DIRECTIONS FOR THIS TASK » Every record below is to be restated verbatim, though its images are not.

DATA UNDER STUDY »
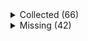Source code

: <details><summary>Collected (66)</summary>
<p>

| Packet |
| --- |
| login |
| custom_payload |
| difficulty |
| abilities |
| held_item_slot |
| declare_recipes |
| tags |
| entity_status |
| declare_commands |
| unlock_recipes |
| position |
| player_info |
| update_view_position |
| map_chunk |
| spawn_entity |
| entity_metadata |
| entity_update_attributes |
| entity_velocity |
| entity_equipment |
| initialize_world_border |
| update_time |
| spawn_position |
| server_data |
| window_items |
| rel_entity_move |
| block_change |
| entity_destroy |
| advancements |
| update_health |
| experience |
| multi_block_change |
| entity_move_look |
| entity_head_rotation |
| entity_look |
| entity_teleport |
| update_light |
| system_chat |
| named_entity_spawn |
| tab_complete |
| player_chat |
| death_combat_event |
| respawn |
| game_state_change |
| world_event |
| sound_effect |
| set_slot |
| set_cooldown |
| acknowledge_player_digging |
| unload_chunk |
| entity_sound_effect |
| map |
| set_title_text |
| world_particles |
| keep_alive |
| scoreboard_objective |
| scoreboard_display_objective |
| scoreboard_score |
| named_sound_effect |
| entity_effect |
| remove_entity_effect |
| open_window |
| craft_progress_bar |
| close_window |
| boss_bar |
| collect |
| statistics |

</p>
</details>
<details><summary>Missing (42)</summary>
<p>

| Packet |
| --- |
| spawn_entity_experience_orb |
| animation |
| block_break_animation |
| tile_entity_data |
| block_action |
| chat_preview |
| face_player |
| nbt_query_response |
| chat_suggestions |
| hide_message |
| kick_disconnect |
| explosion |
| open_horse_window |
| trade_list |
| vehicle_move |
| open_book |
| open_sign_entity |
| craft_recipe_response |
| end_combat_event |
| enter_combat_event |
| resource_pack_send |
| camera |
| update_view_distance |
| should_display_chat_preview |
| attach_entity |
| set_passengers |
| teams |
| stop_sound |
| playerlist_header |
| select_advancement_tab |
| clear_titles |
| action_bar |
| world_border_center |
| world_border_lerp_size |
| world_border_size |
| world_border_warning_delay |
| world_border_warning_reach |
| ping |
| set_title_subtitle |
| set_title_time |
| simulation_distance |
| message_header |

</p>
</details>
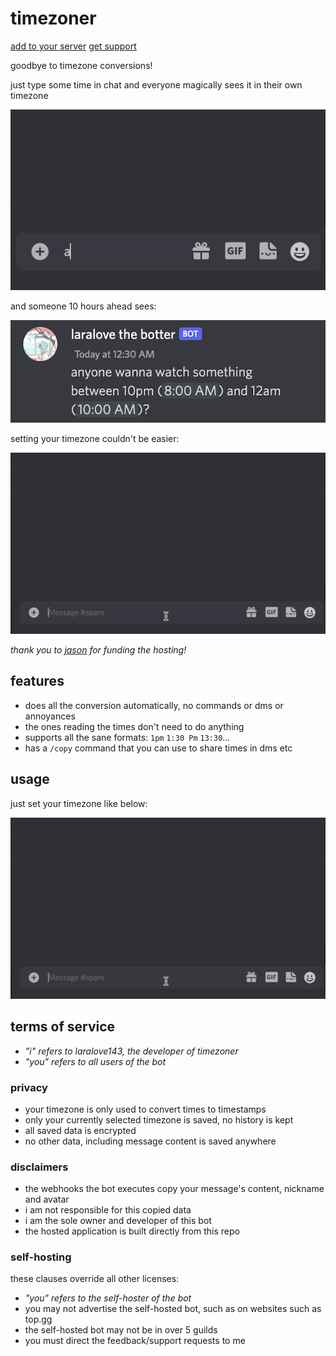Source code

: # timezoner

[add to your server](https://discord.com/api/oauth2/authorize?client_id=909820903574106203&permissions=536880128&scope=bot%20applications.commands)
[get support](https://discord.gg/6vAzfFj8xG)

goodbye to timezone conversions!

just type some time in chat and everyone magically sees it in their own timezone

![example](example.gif)

and someone 10 hours ahead sees:

![example](example.png)

setting your timezone couldn't be easier:

![example](example_timezone.gif)

*thank you to [jason](https://github.com/zudsniper) for funding the hosting!*

## features

- does all the conversion automatically, no commands or dms or annoyances
- the ones reading the times don't need to do anything
- supports all the sane formats: `1pm` `1:30 Pm` `13:30`...
- has a `/copy` command that you can use to share times in dms etc

## usage

just set your timezone like below:

![example](example_timezone.gif)

## terms of service

- *"i" refers to laralove143, the developer of timezoner*
- *"you" refers to all users of the bot*

### privacy

- your timezone is only used to convert times to timestamps
- only your currently selected timezone is saved, no history is kept
- all saved data is encrypted
- no other data, including message content is saved anywhere

### disclaimers

- the webhooks the bot executes copy your message's content, nickname and avatar
- i am not responsible for this copied data
- i am the sole owner and developer of this bot
- the hosted application is built directly from this repo

### self-hosting

these clauses override all other licenses:

- *"you" refers to the self-hoster of the bot*
- you may not advertise the self-hosted bot, such as on websites such as top.gg
- the self-hosted bot may not be in over 5 guilds
- you must direct the feedback/support requests to me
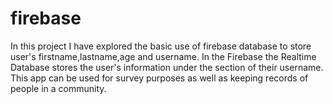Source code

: # firebase
In this project I have explored the basic use of firebase database to store user's firstname,lastname,age and username.
In the Firebase the Realtime Database stores the user's information under the section of their username.
This app can be used for survey purposes as well as keeping records of people in a community.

FINISHED TASK »
Source code

: <details><summary>Collected (66)</summary>
<p>

| Packet |
| --- |
| login |
| custom_payload |
| difficulty |
| abilities |
| held_item_slot |
| declare_recipes |
| tags |
| entity_status |
| declare_commands |
| unlock_recipes |
| position |
| player_info |
| update_view_position |
| map_chunk |
| spawn_entity |
| entity_metadata |
| entity_update_attributes |
| entity_velocity |
| entity_equipment |
| initialize_world_border |
| update_time |
| spawn_position |
| server_data |
| window_items |
| rel_entity_move |
| block_change |
| entity_destroy |
| advancements |
| update_health |
| experience |
| multi_block_change |
| entity_move_look |
| entity_head_rotation |
| entity_look |
| entity_teleport |
| update_light |
| system_chat |
| named_entity_spawn |
| tab_complete |
| player_chat |
| death_combat_event |
| respawn |
| game_state_change |
| world_event |
| sound_effect |
| set_slot |
| set_cooldown |
| acknowledge_player_digging |
| unload_chunk |
| entity_sound_effect |
| map |
| set_title_text |
| world_particles |
| keep_alive |
| scoreboard_objective |
| scoreboard_display_objective |
| scoreboard_score |
| named_sound_effect |
| entity_effect |
| remove_entity_effect |
| open_window |
| craft_progress_bar |
| close_window |
| boss_bar |
| collect |
| statistics |

</p>
</details>
<details><summary>Missing (42)</summary>
<p>

| Packet |
| --- |
| spawn_entity_experience_orb |
| animation |
| block_break_animation |
| tile_entity_data |
| block_action |
| chat_preview |
| face_player |
| nbt_query_response |
| chat_suggestions |
| hide_message |
| kick_disconnect |
| explosion |
| open_horse_window |
| trade_list |
| vehicle_move |
| open_book |
| open_sign_entity |
| craft_recipe_response |
| end_combat_event |
| enter_combat_event |
| resource_pack_send |
| camera |
| update_view_distance |
| should_display_chat_preview |
| attach_entity |
| set_passengers |
| teams |
| stop_sound |
| playerlist_header |
| select_advancement_tab |
| clear_titles |
| action_bar |
| world_border_center |
| world_border_lerp_size |
| world_border_size |
| world_border_warning_delay |
| world_border_warning_reach |
| ping |
| set_title_subtitle |
| set_title_time |
| simulation_distance |
| message_header |

</p>
</details>
Source code

: # timezoner

[add to your server](https://discord.com/api/oauth2/authorize?client_id=909820903574106203&permissions=536880128&scope=bot%20applications.commands)
[get support](https://discord.gg/6vAzfFj8xG)

goodbye to timezone conversions!

just type some time in chat and everyone magically sees it in their own timezone

![example](example.gif)

and someone 10 hours ahead sees:

![example](example.png)

setting your timezone couldn't be easier:

![example](example_timezone.gif)

*thank you to [jason](https://github.com/zudsniper) for funding the hosting!*

## features

- does all the conversion automatically, no commands or dms or annoyances
- the ones reading the times don't need to do anything
- supports all the sane formats: `1pm` `1:30 Pm` `13:30`...
- has a `/copy` command that you can use to share times in dms etc

## usage

just set your timezone like below:

![example](example_timezone.gif)

## terms of service

- *"i" refers to laralove143, the developer of timezoner*
- *"you" refers to all users of the bot*

### privacy

- your timezone is only used to convert times to timestamps
- only your currently selected timezone is saved, no history is kept
- all saved data is encrypted
- no other data, including message content is saved anywhere

### disclaimers

- the webhooks the bot executes copy your message's content, nickname and avatar
- i am not responsible for this copied data
- i am the sole owner and developer of this bot
- the hosted application is built directly from this repo

### self-hosting

these clauses override all other licenses:

- *"you" refers to the self-hoster of the bot*
- you may not advertise the self-hosted bot, such as on websites such as top.gg
- the self-hosted bot may not be in over 5 guilds
- you must direct the feedback/support requests to me
Source code

: # firebase
In this project I have explored the basic use of firebase database to store user's firstname,lastname,age and username.
In the Firebase the Realtime Database stores the user's information under the section of their username.
This app can be used for survey purposes as well as keeping records of people in a community.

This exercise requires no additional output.